Catlinite is a reddish-brown stone and a type of argillite, a metamorphosed sedimentary clay, meaning it has changed under the natural pressure and heat of tectonic subduction. Much harder than clay, it is finely grained and relatively easy to work with. Only hand tools are utilized for mining and only Native Americans are permitted to quarry pipestone at the Pipestone National Monument. The artistry of the American people who rendered these pipes is profound, and their ceremonial and religious significance elevated them to an art form.

... most pipe materials used centuries ago are still available

Soapstone has also been used to fashion pipes, and it's another material that is fairly easy to work with. It's mainly metamorphosed magnesium-rich talc. Marble, onyx, and most other stones have also been used for pipes, though not in high numbers. Stone is heavy and presumably possesses neutral smoking qualities, but is impractical for daily smoking because it does not absorb moisture, is heavy, and through typical daily life can be irreparably damaged.

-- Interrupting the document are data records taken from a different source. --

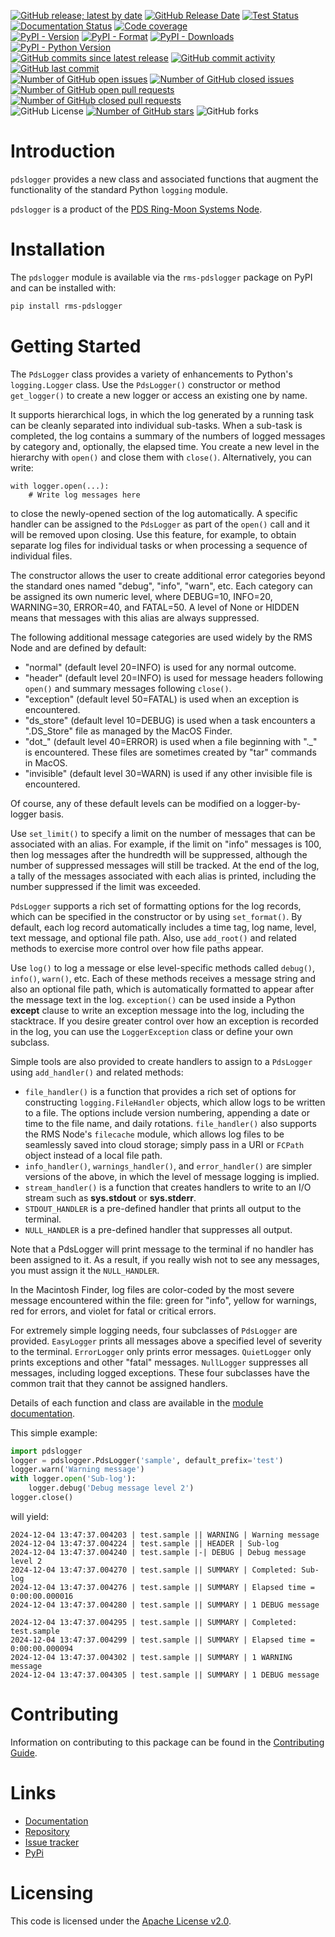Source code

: [![GitHub release; latest by date](https://img.shields.io/github/v/release/SETI/rms-pdslogger)](https://github.com/SETI/rms-pdslogger/releases)
[![GitHub Release Date](https://img.shields.io/github/release-date/SETI/rms-pdslogger)](https://github.com/SETI/rms-pdslogger/releases)
[![Test Status](https://img.shields.io/github/actions/workflow/status/SETI/rms-pdslogger/run-tests.yml?branch=main)](https://github.com/SETI/rms-pdslogger/actions)
[![Documentation Status](https://readthedocs.org/projects/rms-pdslogger/badge/?version=latest)](https://rms-pdslogger.readthedocs.io/en/latest/?badge=latest)
[![Code coverage](https://img.shields.io/codecov/c/github/SETI/rms-pdslogger/main?logo=codecov)](https://codecov.io/gh/SETI/rms-pdslogger)
<br />
[![PyPI - Version](https://img.shields.io/pypi/v/rms-pdslogger)](https://pypi.org/project/rms-pdslogger)
[![PyPI - Format](https://img.shields.io/pypi/format/rms-pdslogger)](https://pypi.org/project/rms-pdslogger)
[![PyPI - Downloads](https://img.shields.io/pypi/dm/rms-pdslogger)](https://pypi.org/project/rms-pdslogger)
[![PyPI - Python Version](https://img.shields.io/pypi/pyversions/rms-pdslogger)](https://pypi.org/project/rms-pdslogger)
<br />
[![GitHub commits since latest release](https://img.shields.io/github/commits-since/SETI/rms-pdslogger/latest)](https://github.com/SETI/rms-pdslogger/commits/main/)
[![GitHub commit activity](https://img.shields.io/github/commit-activity/m/SETI/rms-pdslogger)](https://github.com/SETI/rms-pdslogger/commits/main/)
[![GitHub last commit](https://img.shields.io/github/last-commit/SETI/rms-pdslogger)](https://github.com/SETI/rms-pdslogger/commits/main/)
<br />
[![Number of GitHub open issues](https://img.shields.io/github/issues-raw/SETI/rms-pdslogger)](https://github.com/SETI/rms-pdslogger/issues)
[![Number of GitHub closed issues](https://img.shields.io/github/issues-closed-raw/SETI/rms-pdslogger)](https://github.com/SETI/rms-pdslogger/issues)
[![Number of GitHub open pull requests](https://img.shields.io/github/issues-pr-raw/SETI/rms-pdslogger)](https://github.com/SETI/rms-pdslogger/pulls)
[![Number of GitHub closed pull requests](https://img.shields.io/github/issues-pr-closed-raw/SETI/rms-pdslogger)](https://github.com/SETI/rms-pdslogger/pulls)
<br />
![GitHub License](https://img.shields.io/github/license/SETI/rms-pdslogger)
[![Number of GitHub stars](https://img.shields.io/github/stars/SETI/rms-pdslogger)](https://github.com/SETI/rms-pdslogger/stargazers)
![GitHub forks](https://img.shields.io/github/forks/SETI/rms-pdslogger)

# Introduction

`pdslogger` provides a new class and associated functions that augment the functionality
of the standard Python `logging` module.

`pdslogger` is a product of the [PDS Ring-Moon Systems Node](https://pds-rings.seti.org).

# Installation

The `pdslogger` module is available via the `rms-pdslogger` package on PyPI and can be
installed with:

```sh
pip install rms-pdslogger
```

# Getting Started

The `PdsLogger` class provides a variety of enhancements to Python's
`logging.Logger` class. Use the `PdsLogger()` constructor or method
`get_logger()` to create a new logger or access an existing one by name.

It supports hierarchical logs, in which the log generated by a running task can be cleanly
separated into individual sub-tasks. When a sub-task is completed, the log contains a
summary of the numbers of logged messages by category and, optionally, the elapsed time.
You create a new level in the hierarchy with `open()` and close them with
`close()`. Alternatively, you can write:

    with logger.open(...):
        # Write log messages here

to close the newly-opened section of the log automatically. A specific handler can be
assigned to the `PdsLogger` as part of the `open()` call and it
will be removed upon closing. Use this feature, for example, to obtain separate log files
for individual tasks or when processing a sequence of individual files.

The constructor allows the user to create additional error categories beyond the standard
ones named "debug", "info", "warn", etc. Each category can be assigned its own
numeric level, where DEBUG=10, INFO=20, WARNING=30, ERROR=40, and FATAL=50. A level of
None or HIDDEN means that messages with this alias are always suppressed.

The following additional message categories are used widely by the RMS Node and are
defined by default:

* "normal" (default level 20=INFO) is used for any normal outcome.
* "header" (default level 20=INFO) is used for message headers following
  `open()` and summary messages following `close()`.
* "exception" (default level 50=FATAL) is used when an exception is encountered.
* "ds_store" (default level 10=DEBUG) is used when a task encounters a ".DS_Store" file
  as managed by the MacOS Finder.
* "dot_" (default level 40=ERROR) is used when a file beginning with "._" is
  encountered. These files are sometimes created by "tar" commands in MacOS.
* "invisible" (default level 30=WARN) is used if any other invisible file is
  encountered.

Of course, any of these default levels can be modified on a logger-by-logger basis.

Use `set_limit()` to specify a limit on the number of messages that can be
associated with an alias. For example, if the limit on "info" messages is 100, then log
messages after the hundredth will be suppressed, although the number of suppressed
messages will still be tracked. At the end of the log, a tally of the messages associated
with each alias is printed, including the number suppressed if the limit was exceeded.

`PdsLogger` supports a rich set of formatting options for the log records, which
can be specified in the constructor or by using `set_format()`. By
default, each log record automatically includes a time tag, log name, level, text message,
and optional file path. Also, use `add_root()` and related methods to
exercise more control over how file paths appear.

Use `log()` to log a message or else level-specific methods called
`debug()`, `info()`, `warn()`, etc. Each of
these methods receives a message string and also an optional file path, which is
automatically formatted to appear after the message text in the log.
`exception()` can be used inside a Python **except** clause to write an
exception message into the log, including the stacktrace. If you desire greater control
over how an exception is recorded in the log, you can use the `LoggerException`
class or define your own subclass.

Simple tools are also provided to create handlers to assign to a `PdsLogger`
using `add_handler()` and related methods:

* `file_handler()` is a function that provides a rich set of options for constructing
  `logging.FileHandler` objects, which allow logs to be written to a file. The options
  include version numbering, appending a date or time to the file name, and daily
  rotations. `file_handler()`  also supports the RMS Node's `filecache` module, which
  allows log files to be seamlessly saved into cloud storage; simply pass in a URI or
  `FCPath` object instead of a local file path.
* `info_handler()`, `warnings_handler()`, and `error_handler()` are
  simpler versions of the above, in which the level of message logging is implied.
* `stream_handler()` is a function that creates handlers to write to an I/O
  stream such as **sys.stdout** or **sys.stderr**.
* ``STDOUT_HANDLER`` is a pre-defined handler that prints all output to the terminal.
* ``NULL_HANDLER`` is a pre-defined handler that suppresses all output.

Note that a PdsLogger will print message to the terminal if no handler has been assigned
to it. As a result, if you really wish not to see any messages, you must assign it the
`NULL_HANDLER`.

In the Macintosh Finder, log files are color-coded by the most severe message encountered
within the file: green for "info", yellow for warnings, red for errors, and violet for
fatal or critical errors.

For extremely simple logging needs, four subclasses of `PdsLogger` are provided.
`EasyLogger` prints all messages above a specified level of severity to the
terminal. `ErrorLogger` only prints error messages. `QuietLogger` only
prints exceptions and other "fatal" messages. `NullLogger` suppresses all messages,
including logged exceptions. These four subclasses have the common trait that they cannot
be assigned handlers.

Details of each function and class are available in the [module
documentation](https://rms-pdslogger.readthedocs.io/en/latest/module.html).

This simple example:

```python
import pdslogger
logger = pdslogger.PdsLogger('sample', default_prefix='test')
logger.warn('Warning message')
with logger.open('Sub-log'):
    logger.debug('Debug message level 2')
logger.close()
```

will yield:

```
2024-12-04 13:47:37.004203 | test.sample || WARNING | Warning message
2024-12-04 13:47:37.004224 | test.sample || HEADER | Sub-log
2024-12-04 13:47:37.004240 | test.sample |-| DEBUG | Debug message level 2
2024-12-04 13:47:37.004270 | test.sample || SUMMARY | Completed: Sub-log
2024-12-04 13:47:37.004276 | test.sample || SUMMARY | Elapsed time = 0:00:00.000016
2024-12-04 13:47:37.004280 | test.sample || SUMMARY | 1 DEBUG message

2024-12-04 13:47:37.004295 | test.sample || SUMMARY | Completed: test.sample
2024-12-04 13:47:37.004299 | test.sample || SUMMARY | Elapsed time = 0:00:00.000094
2024-12-04 13:47:37.004302 | test.sample || SUMMARY | 1 WARNING message
2024-12-04 13:47:37.004305 | test.sample || SUMMARY | 1 DEBUG message

```

# Contributing

Information on contributing to this package can be found in the
[Contributing Guide](https://github.com/SETI/rms-pdslogger/blob/main/CONTRIBUTING.md).

# Links

- [Documentation](https://rms-pdslogger.readthedocs.io)
- [Repository](https://github.com/SETI/rms-pdslogger)
- [Issue tracker](https://github.com/SETI/rms-pdslogger/issues)
- [PyPi](https://pypi.org/project/rms-pdslogger)

# Licensing

This code is licensed under the [Apache License v2.0](https://github.com/SETI/rms-pdslogger/blob/main/LICENSE).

Argillites other than catlinite were used by Native Americans like the Haida Indians of the Northwest coast for some particularly detailed and complex pipe carvings. This argillite is darker and harder to work with than catlinite. The ceremonial and traditional aspects of these pipes have nurtured their continuance, and many pipes are carved for outside trade purposes.

Bone, Horn, and Antler

Not to be confused with Chris Morgan's Classic Bones pipes, which were so named because of their economical, bare-bones finishes, pipes made of animal bones have been discovered dating to 9,000 BCE in North America. In ancient China, bone opium pipes were common, but in the modern era, bone pipes are impractical and perhaps overly macabre. While diabolical characters may sip blood or wine from skulls, they do not tend to smoke from them, though ram's skulls have been employed for centuries as snuff boxes.

... only Native Americans are permitted to quarry pipestone at the Pipestone National Monument

Horn is an excellent medium for pipe accents and can be made into beautiful pipe tampers, such as those made by W.Ø. Larsen. Historically, horn has been fashioned into pipes in places like the Arctic region. Stag-horn is represented in pipes from Germany made through the 19th century and earlier, and a few even today. Large-scale production of pipes made from bone, horn, or antler is unattainable. Their smoking quality is questionable, though there's no doubt that people have loved pipes like these. Other pipes have taken their place through the generations and they have by way of kapnismological Darwinism faded from popular thought.

Metal and Porcelain

Common Tobacco Pipe Materials: Kiseru

Porcelain breaks easily, and pipes made of it are difficult to transport and use daily without risk of destruction. A primary problem with metal and porcelain pipes is their lack of breathability and moisture absorption. Moisture is a natural byproduct of tobacco combustion because tobacco has water content and that water has to go somewhere when the tobacco is burned. Briar, meerschaum, other woods, and corn cobs have all proven to be superior in moisture absorption.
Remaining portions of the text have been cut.